Открыв дверь, парень обнаружил на пороге худенькую зябко нахохлившуюся девушку, испугано заглядывающую в дом через порог. Губы у неё дрожали и совсем посинели от холода, зубы стучали, а глаза, казалось, вот-вот потухнут.
— Заходи скорее! — окликнул её парень и поманил рукой.
Огонь плясал в печи оранжеватыми языками, бросая тени на стены и мебель. В кресле около самого огня сидела девушка, обмотанная всеми найденными одеялами. Она опасливо поглядывала на щетинистого мужика в очках и с прямолинейным лицом, восседающего там же на табурете.
— Вот, выпей, — парень подал ей кружку чая.
— Спасибо, — уже немного отогревшись, ответила девушка.
— Как ты оказалась в такую пургу в лесу одна?
— Я не знаю. Я ничего не знаю, — зеленоватые глаза девушки бегали — она пыталась что-то вспомнить.
— Ничего страшного. Мы все здесь взаперти. Дрова уже на исходе, и мы рискуем просто замёрзнуть.
— Этого нельзя допустить. Ты представляешь, как это мучительно — замерзать заживо?
— Не думал об этом, впрочем, замерзать мне приходилось…
***
Холод пронзал тело, как шипы кактуса. В подворотне завывал ветер. Он эхом отдавался от обшарпанных стен. Паутина, трещины, мусор — всё это было припорошено снегом. Возле мусорного бака в самом углу сидела маленькая скрюченная фигурка, вжавшаяся в стену, как будто бы от неё шло какое-то тепло. Оборванная одежда лохмотьями болталась на ветру. Коричневое, всё в пятнах и дырах, старое одеяло едва ли хоть немного помогало. Испуганный мальчик прислушивался к каждому шороху. Он думал лишь об одном: как бы пережить эту ночь…
Вдруг в переулке послышался голос — кто-то разговаривал по мобильному.

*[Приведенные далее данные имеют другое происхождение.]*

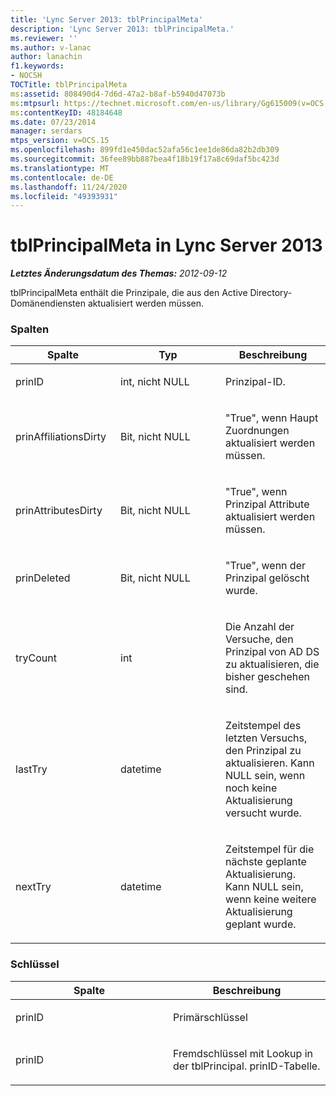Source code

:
 ```yaml
---
title: 'Lync Server 2013: tblPrincipalMeta'
description: 'Lync Server 2013: tblPrincipalMeta.'
ms.reviewer: ''
ms.author: v-lanac
author: lanachin
f1.keywords:
- NOCSH
TOCTitle: tblPrincipalMeta
ms:assetid: 808490d4-7d6d-47a2-b8af-b5940d47073b
ms:mtpsurl: https://technet.microsoft.com/en-us/library/Gg615009(v=OCS.15)
ms:contentKeyID: 48184648
ms.date: 07/23/2014
manager: serdars
mtps_version: v=OCS.15
ms.openlocfilehash: 899fd1e450dac52afa56c1ee1de86da82b2db309
ms.sourcegitcommit: 36fee89bb887bea4f18b19f17a8c69daf5bc423d
ms.translationtype: MT
ms.contentlocale: de-DE
ms.lasthandoff: 11/24/2020
ms.locfileid: "49393931"
---
```

# <a name="tblprincipalmeta-in-lync-server-2013"></a>tblPrincipalMeta in Lync Server 2013

<div data-xmlns="http://www.w3.org/1999/xhtml">

<div class="topic" data-xmlns="http://www.w3.org/1999/xhtml" data-msxsl="urn:schemas-microsoft-com:xslt" data-cs="https://msdn.microsoft.com/">

<div data-asp="https://msdn2.microsoft.com/asp">



</div>

<div id="mainSection">

<div id="mainBody">

<span> </span>

_**Letztes Änderungsdatum des Themas:** 2012-09-12_

tblPrincipalMeta enthält die Prinzipale, die aus den Active Directory-Domänendiensten aktualisiert werden müssen.

### <a name="columns"></a>Spalten

<table>
<colgroup>
<col style="width: 33%" />
<col style="width: 33%" />
<col style="width: 33%" />
</colgroup>
<thead>
<tr class="header">
<th>Spalte</th>
<th>Typ</th>
<th>Beschreibung</th>
</tr>
</thead>
<tbody>
<tr class="odd">
<td><p>prinID</p></td>
<td><p>int, nicht NULL</p></td>
<td><p>Prinzipal-ID.</p></td>
</tr>
<tr class="even">
<td><p>prinAffiliationsDirty</p></td>
<td><p>Bit, nicht NULL</p></td>
<td><p>"True", wenn Haupt Zuordnungen aktualisiert werden müssen.</p></td>
</tr>
<tr class="odd">
<td><p>prinAttributesDirty</p></td>
<td><p>Bit, nicht NULL</p></td>
<td><p>"True", wenn Prinzipal Attribute aktualisiert werden müssen.</p></td>
</tr>
<tr class="even">
<td><p>prinDeleted</p></td>
<td><p>Bit, nicht NULL</p></td>
<td><p>"True", wenn der Prinzipal gelöscht wurde.</p></td>
</tr>
<tr class="odd">
<td><p>tryCount</p></td>
<td><p>int</p></td>
<td><p>Die Anzahl der Versuche, den Prinzipal von AD DS zu aktualisieren, die bisher geschehen sind.</p></td>
</tr>
<tr class="even">
<td><p>lastTry</p></td>
<td><p>datetime</p></td>
<td><p>Zeitstempel des letzten Versuchs, den Prinzipal zu aktualisieren. Kann NULL sein, wenn noch keine Aktualisierung versucht wurde.</p></td>
</tr>
<tr class="odd">
<td><p>nextTry</p></td>
<td><p>datetime</p></td>
<td><p>Zeitstempel für die nächste geplante Aktualisierung. Kann NULL sein, wenn keine weitere Aktualisierung geplant wurde.</p></td>
</tr>
</tbody>
</table>


### <a name="keys"></a>Schlüssel

<table>
<colgroup>
<col style="width: 50%" />
<col style="width: 50%" />
</colgroup>
<thead>
<tr class="header">
<th>Spalte</th>
<th>Beschreibung</th>
</tr>
</thead>
<tbody>
<tr class="odd">
<td><p>prinID</p></td>
<td><p>Primärschlüssel</p></td>
</tr>
<tr class="even">
<td><p>prinID</p></td>
<td><p>Fremdschlüssel mit Lookup in der tblPrincipal. prinID-Tabelle.</p></td>
</tr>
</tbody>
</table>


</div>

<span> </span>

</div>

</div>

</div>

Голос был напряжённым и одновременно весёлым.
— Спасибо, друг, ума не приложу, что бы я делал без тебя, — в подворотню зашёл небрежно одетый мужчина с короткострижеными волосами. Он убрал мобильный в карман. Парень закашлялся, чем и привлёк внимание высокого незнакомца. Тот подошёл к нему, присел на корточки, и, внимательно всмотревшись, улыбнулся, и сказал уже не так напряжённо:
— Привет. У тебя нет дома, верно?
— Да, — сипловатым голоском ответил мальчик.
— Беда… Пойдём ко мне — отогреем тебя.
***
Мальчик поёжился, вспомнив тот холодный вечер, когда он продрог настолько, что вот-вот бы уже околел. Он с надеждой взглянул на пляшущие в печи языки пламени и вздохнул.
— Почему ты здесь? Почему не остался с тем мужчиной? — спросила недавно замерзавшая девушка.
— Он сам был беден и не женат, поэтому ему не разрешили оставить меня у себя. Органам опеки было важно, чтобы я был обеспечен, как будто в детском доме мне стало лучше жить… К тому же у того доброго человека уже был один ребёнок. Девочка. На тебя, кстати, похожа…
***
Мужчина постучал в дверь. Это была старая деревянная дверь, вскрытая краской несколько раз, судя по обколотому пятну, на котором были видны старые слои. Дверь открылась. На пороге стояла очень красивая девочка с золотыми волосами. Она приветливо поздоровалась с отцом, тем самым мужчиной, что подобрал озябшего мальчонку. Затем она приветливо помахала мальчику.
— Знакомься, Ксюша, у нас новый постоялец.
— Да уж вижу, — девочка улыбалась.
— Ну что, проходи. Как тебя зовут, кстати?
— Дима, — сипло ответил мальчик и кашлянул.
— Он совсем замёрз — надо дать ему чаю и еды.
— Сейчас, — девочка исчезла в проходе на кухню.
— Заходи, — мужчина подтолкнул мальчика в квартиру.
***
— Моя первая любовь, между прочем, — гордо и вместе с тем иронично произнёс парень.
— Видимо, ты её больше не видел.
— Да. Меня отвезли в детдом, и на этом всё закончилось…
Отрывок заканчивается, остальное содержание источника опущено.